I am tired of switching the routers on and off all the time so I would like to build something like this to switch the two networks. I know there are devices you can buy online that do this but I would prefer to build it since shipping to South Africa is very touch and go…mostly go. Would you happen to know if there are any plans/schematics out there on the interwebz to do this?
Also, I am not sure if I am just googling wrong but if this sort of situation is doable with pfsense or preferably an Edgerouter(ER-X non-SFP is the only one I can afford) I would appreciate any sort of pointing in the right direction.
The “right” way to do it would be to have a router between your ISP routers and your LAN. If you built a multiple network interface linux box out of a small form factor PC for the router it would then be easier to script a solution by changing your routing table costs or setting the appropriate interface up/down at the appropriate time. Ars Technica had an article about using a small PC as a router a while back, might look there for ideas.

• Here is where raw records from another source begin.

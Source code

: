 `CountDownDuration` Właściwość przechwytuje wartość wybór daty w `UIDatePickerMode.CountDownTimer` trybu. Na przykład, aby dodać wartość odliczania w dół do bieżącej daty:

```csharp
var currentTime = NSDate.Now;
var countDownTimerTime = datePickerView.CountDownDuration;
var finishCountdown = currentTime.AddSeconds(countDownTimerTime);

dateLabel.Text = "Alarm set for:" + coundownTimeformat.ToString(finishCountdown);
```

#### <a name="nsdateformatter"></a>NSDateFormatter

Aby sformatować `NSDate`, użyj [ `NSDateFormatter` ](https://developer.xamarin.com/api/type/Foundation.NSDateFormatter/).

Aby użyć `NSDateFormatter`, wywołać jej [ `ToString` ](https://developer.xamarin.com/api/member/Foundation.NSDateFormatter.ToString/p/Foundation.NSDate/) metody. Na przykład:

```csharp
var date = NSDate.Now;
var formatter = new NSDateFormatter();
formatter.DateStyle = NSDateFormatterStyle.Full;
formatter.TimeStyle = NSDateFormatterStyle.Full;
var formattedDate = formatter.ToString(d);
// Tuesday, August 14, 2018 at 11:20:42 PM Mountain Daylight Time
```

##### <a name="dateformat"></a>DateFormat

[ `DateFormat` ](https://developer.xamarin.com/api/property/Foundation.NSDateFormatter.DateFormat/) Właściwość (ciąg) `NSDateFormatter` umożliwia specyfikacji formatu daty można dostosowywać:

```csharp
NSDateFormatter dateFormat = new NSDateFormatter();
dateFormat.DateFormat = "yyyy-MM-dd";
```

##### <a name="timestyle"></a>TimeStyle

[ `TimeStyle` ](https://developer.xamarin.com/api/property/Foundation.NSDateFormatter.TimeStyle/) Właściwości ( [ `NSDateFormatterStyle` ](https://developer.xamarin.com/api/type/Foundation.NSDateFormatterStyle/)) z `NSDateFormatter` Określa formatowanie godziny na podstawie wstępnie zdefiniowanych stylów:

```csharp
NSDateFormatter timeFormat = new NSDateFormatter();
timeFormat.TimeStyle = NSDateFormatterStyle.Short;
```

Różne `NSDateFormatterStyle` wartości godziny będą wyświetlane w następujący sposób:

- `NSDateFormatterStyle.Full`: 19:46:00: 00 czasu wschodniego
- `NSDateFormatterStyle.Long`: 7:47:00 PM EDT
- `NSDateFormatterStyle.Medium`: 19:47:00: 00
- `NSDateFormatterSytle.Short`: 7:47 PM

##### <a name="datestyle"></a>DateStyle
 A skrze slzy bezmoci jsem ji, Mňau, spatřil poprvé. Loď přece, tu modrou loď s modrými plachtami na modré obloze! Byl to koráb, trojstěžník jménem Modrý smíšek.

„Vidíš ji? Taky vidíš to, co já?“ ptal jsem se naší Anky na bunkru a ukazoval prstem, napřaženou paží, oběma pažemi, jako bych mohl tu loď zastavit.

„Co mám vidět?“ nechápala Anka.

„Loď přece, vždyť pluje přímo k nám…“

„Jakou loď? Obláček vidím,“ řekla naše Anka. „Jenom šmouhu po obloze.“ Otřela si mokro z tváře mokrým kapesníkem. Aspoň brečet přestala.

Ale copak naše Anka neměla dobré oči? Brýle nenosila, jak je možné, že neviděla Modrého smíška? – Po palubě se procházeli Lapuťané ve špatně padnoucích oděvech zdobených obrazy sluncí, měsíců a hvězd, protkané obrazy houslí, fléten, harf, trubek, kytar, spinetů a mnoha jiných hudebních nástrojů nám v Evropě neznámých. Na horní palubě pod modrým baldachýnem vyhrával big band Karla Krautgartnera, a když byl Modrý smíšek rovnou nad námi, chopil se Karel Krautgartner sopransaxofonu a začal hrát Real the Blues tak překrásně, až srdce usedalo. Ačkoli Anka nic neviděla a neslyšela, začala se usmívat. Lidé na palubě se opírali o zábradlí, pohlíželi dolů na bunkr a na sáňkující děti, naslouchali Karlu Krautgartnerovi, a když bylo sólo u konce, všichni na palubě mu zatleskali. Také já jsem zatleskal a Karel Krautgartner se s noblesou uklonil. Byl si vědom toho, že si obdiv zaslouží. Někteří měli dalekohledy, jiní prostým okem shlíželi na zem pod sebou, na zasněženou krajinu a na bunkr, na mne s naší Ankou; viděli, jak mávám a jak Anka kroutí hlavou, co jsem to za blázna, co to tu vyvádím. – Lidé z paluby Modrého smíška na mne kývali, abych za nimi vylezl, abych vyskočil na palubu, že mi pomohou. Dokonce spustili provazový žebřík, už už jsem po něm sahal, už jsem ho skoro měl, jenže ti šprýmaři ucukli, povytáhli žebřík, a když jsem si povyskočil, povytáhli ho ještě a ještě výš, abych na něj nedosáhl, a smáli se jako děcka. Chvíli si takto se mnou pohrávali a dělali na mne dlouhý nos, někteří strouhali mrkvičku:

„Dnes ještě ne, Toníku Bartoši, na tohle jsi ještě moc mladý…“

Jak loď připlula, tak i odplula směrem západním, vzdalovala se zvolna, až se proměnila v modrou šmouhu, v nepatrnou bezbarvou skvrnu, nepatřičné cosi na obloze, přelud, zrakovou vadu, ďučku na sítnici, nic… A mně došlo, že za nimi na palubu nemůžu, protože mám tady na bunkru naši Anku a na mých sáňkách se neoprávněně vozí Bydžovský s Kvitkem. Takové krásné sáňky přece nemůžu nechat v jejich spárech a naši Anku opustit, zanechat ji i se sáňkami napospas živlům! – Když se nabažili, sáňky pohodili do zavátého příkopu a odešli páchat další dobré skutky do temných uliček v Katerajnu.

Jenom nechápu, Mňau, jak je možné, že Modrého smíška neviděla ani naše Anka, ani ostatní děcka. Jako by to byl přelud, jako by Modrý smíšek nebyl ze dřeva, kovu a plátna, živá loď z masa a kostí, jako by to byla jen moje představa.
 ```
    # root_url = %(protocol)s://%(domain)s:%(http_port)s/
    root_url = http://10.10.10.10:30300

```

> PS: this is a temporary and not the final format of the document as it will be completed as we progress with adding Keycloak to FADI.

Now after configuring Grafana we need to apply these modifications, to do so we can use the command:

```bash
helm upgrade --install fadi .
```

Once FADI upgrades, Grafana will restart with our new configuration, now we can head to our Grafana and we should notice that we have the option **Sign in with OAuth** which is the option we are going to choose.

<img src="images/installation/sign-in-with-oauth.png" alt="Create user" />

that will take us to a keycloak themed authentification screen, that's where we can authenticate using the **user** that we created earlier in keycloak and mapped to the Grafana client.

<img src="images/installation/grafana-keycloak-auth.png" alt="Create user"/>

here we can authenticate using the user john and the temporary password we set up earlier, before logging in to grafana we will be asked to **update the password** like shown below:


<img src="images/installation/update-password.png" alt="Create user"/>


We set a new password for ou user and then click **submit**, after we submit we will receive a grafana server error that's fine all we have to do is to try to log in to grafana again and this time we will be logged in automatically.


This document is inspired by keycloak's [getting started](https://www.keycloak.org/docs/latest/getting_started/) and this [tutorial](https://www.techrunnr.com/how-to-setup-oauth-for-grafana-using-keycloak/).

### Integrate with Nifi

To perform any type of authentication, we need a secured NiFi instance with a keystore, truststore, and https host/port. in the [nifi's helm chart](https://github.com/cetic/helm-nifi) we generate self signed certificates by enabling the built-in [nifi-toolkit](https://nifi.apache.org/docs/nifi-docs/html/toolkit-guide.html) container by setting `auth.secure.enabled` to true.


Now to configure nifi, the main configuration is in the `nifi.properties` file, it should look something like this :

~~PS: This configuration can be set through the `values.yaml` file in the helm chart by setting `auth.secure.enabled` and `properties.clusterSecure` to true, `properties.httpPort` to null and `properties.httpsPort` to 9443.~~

Get one here – http://www.ebay.com/itm/253094394049?ssPageName=STRK:MESELX:IT&_trksid=p3984.m1555.l2649
Okay, here’s a better way to do this: buy a 5-port Gig ethernet switch, TP-link or such, and then cut it’s power when you want to interrupt the network without eventually spiking your gear to death. Not very DIY I know, but this is one of those hacks that just makes me cringe. But what do I know, I just do this for a living…
to solve this problem I purchased a 4′ extension cord, a programmable 2 plug control, and a 9″ x 6″ X 3.8 ” locking thermostat control guard. Modem and router plugged into control. Times set on control for all to be “killed”. Box mounted to wall and locked. So no Wifi or ethernet at night when my kids are supposed to be asleep. All for less than $40 from Amazon.